(Dataset entries):
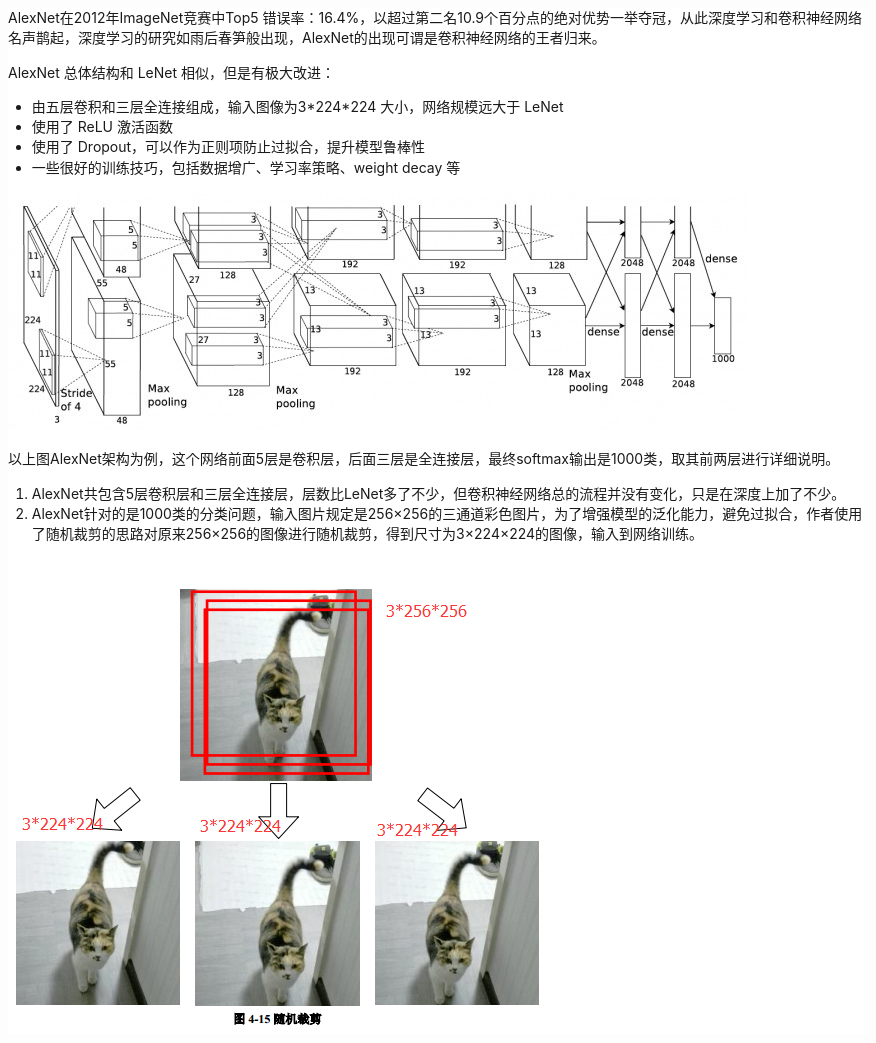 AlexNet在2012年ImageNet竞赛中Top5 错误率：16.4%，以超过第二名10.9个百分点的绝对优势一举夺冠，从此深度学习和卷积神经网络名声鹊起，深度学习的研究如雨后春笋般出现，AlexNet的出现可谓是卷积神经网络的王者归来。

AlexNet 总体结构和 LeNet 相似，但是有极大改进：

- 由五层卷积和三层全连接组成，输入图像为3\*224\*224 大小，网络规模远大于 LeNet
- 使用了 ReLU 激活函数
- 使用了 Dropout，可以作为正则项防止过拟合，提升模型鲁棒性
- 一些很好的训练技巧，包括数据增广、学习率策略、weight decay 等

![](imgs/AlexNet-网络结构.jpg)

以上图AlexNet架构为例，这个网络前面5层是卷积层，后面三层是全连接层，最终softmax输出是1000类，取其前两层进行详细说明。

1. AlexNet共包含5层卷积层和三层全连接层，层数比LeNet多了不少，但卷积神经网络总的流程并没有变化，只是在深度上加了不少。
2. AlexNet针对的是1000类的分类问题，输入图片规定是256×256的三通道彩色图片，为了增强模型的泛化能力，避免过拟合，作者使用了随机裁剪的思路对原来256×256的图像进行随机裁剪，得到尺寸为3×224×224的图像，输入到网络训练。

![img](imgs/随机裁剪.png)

...

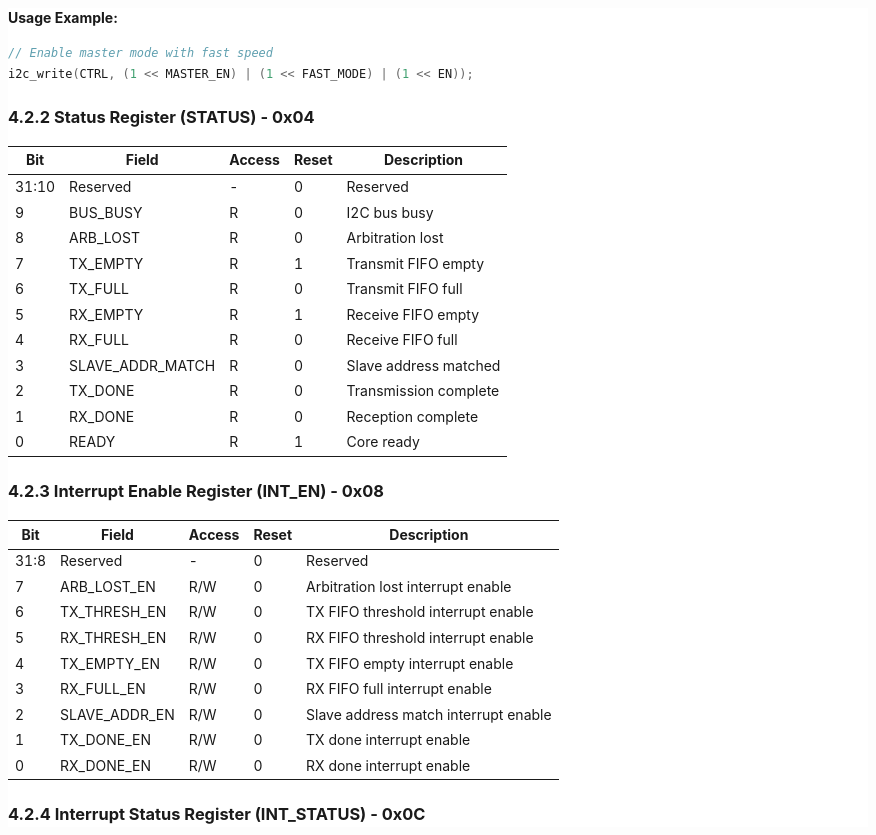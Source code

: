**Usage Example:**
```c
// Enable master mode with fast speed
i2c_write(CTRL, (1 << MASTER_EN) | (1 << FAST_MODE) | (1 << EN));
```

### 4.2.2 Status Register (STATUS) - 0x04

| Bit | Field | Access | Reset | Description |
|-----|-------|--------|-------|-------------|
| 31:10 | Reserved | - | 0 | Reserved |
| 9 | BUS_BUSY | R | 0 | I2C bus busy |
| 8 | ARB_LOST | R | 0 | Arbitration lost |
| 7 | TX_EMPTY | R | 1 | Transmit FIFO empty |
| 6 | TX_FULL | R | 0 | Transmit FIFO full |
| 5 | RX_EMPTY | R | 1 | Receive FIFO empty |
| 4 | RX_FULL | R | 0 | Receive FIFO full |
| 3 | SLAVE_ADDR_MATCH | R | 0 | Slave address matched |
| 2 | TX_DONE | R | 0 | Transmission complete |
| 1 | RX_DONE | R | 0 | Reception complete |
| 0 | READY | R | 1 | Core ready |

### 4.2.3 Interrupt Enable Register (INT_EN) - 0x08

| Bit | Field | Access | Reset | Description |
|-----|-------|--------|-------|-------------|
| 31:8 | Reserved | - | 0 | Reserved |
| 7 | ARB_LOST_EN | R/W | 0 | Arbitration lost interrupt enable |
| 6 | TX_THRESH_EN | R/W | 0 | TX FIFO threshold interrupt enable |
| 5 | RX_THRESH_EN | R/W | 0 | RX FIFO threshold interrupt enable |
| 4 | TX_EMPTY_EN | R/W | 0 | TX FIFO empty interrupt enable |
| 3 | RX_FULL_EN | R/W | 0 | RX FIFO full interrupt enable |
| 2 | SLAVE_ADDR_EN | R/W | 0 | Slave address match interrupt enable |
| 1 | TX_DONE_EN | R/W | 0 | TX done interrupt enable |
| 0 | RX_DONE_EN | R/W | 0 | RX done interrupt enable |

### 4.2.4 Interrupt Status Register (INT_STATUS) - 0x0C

...

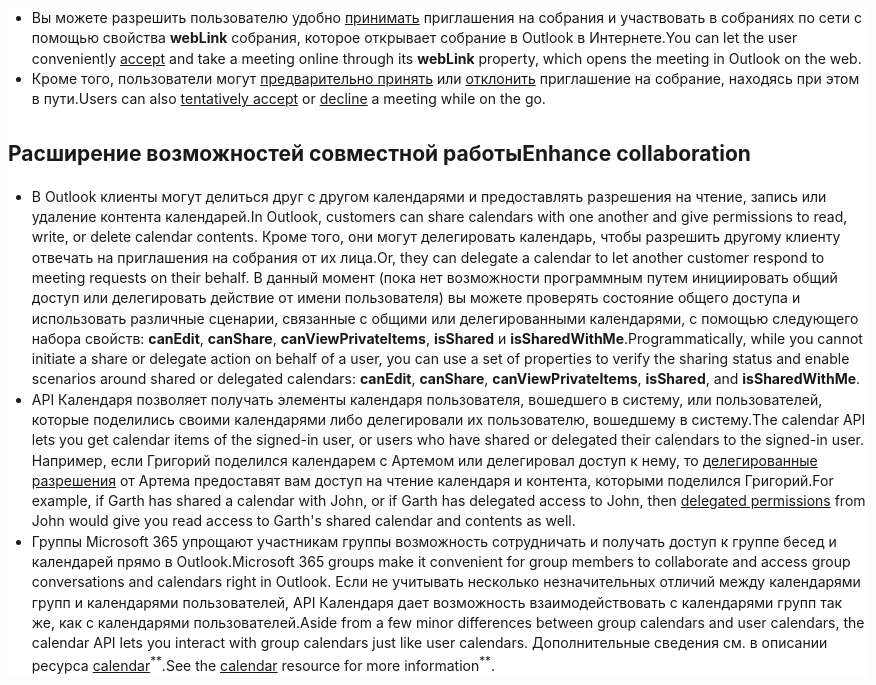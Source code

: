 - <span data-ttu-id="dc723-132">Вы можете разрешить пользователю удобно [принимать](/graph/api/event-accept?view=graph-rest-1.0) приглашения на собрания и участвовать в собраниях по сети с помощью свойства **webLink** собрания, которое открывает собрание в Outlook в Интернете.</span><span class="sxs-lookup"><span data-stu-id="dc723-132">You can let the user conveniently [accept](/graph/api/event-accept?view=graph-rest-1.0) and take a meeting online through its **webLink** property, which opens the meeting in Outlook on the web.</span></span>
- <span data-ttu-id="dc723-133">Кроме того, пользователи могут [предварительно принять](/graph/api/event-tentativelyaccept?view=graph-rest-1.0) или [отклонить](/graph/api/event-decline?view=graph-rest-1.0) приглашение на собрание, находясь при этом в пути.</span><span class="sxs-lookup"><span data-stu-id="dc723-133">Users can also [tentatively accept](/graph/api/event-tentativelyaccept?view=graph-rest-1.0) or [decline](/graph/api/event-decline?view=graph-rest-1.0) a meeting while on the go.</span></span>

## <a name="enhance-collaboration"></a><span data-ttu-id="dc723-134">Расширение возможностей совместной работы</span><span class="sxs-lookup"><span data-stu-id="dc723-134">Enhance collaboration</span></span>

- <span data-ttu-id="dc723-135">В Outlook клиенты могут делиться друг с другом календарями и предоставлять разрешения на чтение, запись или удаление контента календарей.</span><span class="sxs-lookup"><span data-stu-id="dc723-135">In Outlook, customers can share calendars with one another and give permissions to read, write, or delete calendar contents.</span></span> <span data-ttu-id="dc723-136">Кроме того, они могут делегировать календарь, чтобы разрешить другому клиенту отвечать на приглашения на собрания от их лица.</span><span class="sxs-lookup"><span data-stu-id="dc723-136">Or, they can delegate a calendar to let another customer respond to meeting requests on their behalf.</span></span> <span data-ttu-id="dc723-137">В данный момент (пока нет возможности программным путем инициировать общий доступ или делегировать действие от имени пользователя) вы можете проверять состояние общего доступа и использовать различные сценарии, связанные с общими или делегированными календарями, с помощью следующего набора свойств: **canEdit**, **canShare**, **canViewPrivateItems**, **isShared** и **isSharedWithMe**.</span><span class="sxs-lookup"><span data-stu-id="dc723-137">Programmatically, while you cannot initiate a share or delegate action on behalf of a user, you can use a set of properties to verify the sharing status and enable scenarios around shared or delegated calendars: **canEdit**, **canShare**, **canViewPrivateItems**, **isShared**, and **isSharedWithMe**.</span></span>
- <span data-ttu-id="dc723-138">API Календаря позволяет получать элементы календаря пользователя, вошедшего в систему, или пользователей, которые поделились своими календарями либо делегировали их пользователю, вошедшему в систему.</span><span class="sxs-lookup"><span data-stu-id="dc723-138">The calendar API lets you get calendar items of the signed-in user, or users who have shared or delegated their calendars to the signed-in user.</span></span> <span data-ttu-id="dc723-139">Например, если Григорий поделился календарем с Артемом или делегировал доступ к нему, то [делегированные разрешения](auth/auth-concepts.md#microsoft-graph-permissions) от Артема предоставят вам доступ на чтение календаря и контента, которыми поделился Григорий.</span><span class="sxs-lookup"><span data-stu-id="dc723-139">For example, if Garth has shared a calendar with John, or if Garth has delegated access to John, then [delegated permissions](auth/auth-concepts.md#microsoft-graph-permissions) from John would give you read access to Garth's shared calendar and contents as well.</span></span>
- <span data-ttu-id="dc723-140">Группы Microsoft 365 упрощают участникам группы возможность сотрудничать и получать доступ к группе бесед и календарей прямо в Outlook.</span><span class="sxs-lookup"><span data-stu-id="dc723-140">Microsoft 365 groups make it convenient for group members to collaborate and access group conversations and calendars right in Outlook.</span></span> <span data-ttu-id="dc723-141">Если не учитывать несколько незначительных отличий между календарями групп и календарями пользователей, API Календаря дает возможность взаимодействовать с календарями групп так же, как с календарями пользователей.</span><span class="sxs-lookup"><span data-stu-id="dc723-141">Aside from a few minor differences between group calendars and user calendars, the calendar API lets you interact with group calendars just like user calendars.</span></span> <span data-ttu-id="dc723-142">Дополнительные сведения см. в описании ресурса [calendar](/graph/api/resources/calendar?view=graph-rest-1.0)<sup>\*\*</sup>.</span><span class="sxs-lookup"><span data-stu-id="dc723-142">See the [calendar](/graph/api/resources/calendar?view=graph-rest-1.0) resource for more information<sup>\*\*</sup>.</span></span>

(Action item): From the records above, return each line that has the string "event".

(Written answer):
: - <span data-ttu-id="dc723-132">Вы можете разрешить пользователю удобно [принимать](/graph/api/event-accept?view=graph-rest-1.0) приглашения на собрания и участвовать в собраниях по сети с помощью свойства **webLink** собрания, которое открывает собрание в Outlook в Интернете.</span><span class="sxs-lookup"><span data-stu-id="dc723-132">You can let the user conveniently [accept](/graph/api/event-accept?view=graph-rest-1.0) and take a meeting online through its **webLink** property, which opens the meeting in Outlook on the web.</span></span>
- <span data-ttu-id="dc723-133">Кроме того, пользователи могут [предварительно принять](/graph/api/event-tentativelyaccept?view=graph-rest-1.0) или [отклонить](/graph/api/event-decline?view=graph-rest-1.0) приглашение на собрание, находясь при этом в пути.</span><span class="sxs-lookup"><span data-stu-id="dc723-133">Users can also [tentatively accept](/graph/api/event-tentativelyaccept?view=graph-rest-1.0) or [decline](/graph/api/event-decline?view=graph-rest-1.0) a meeting while on the go.</span></span>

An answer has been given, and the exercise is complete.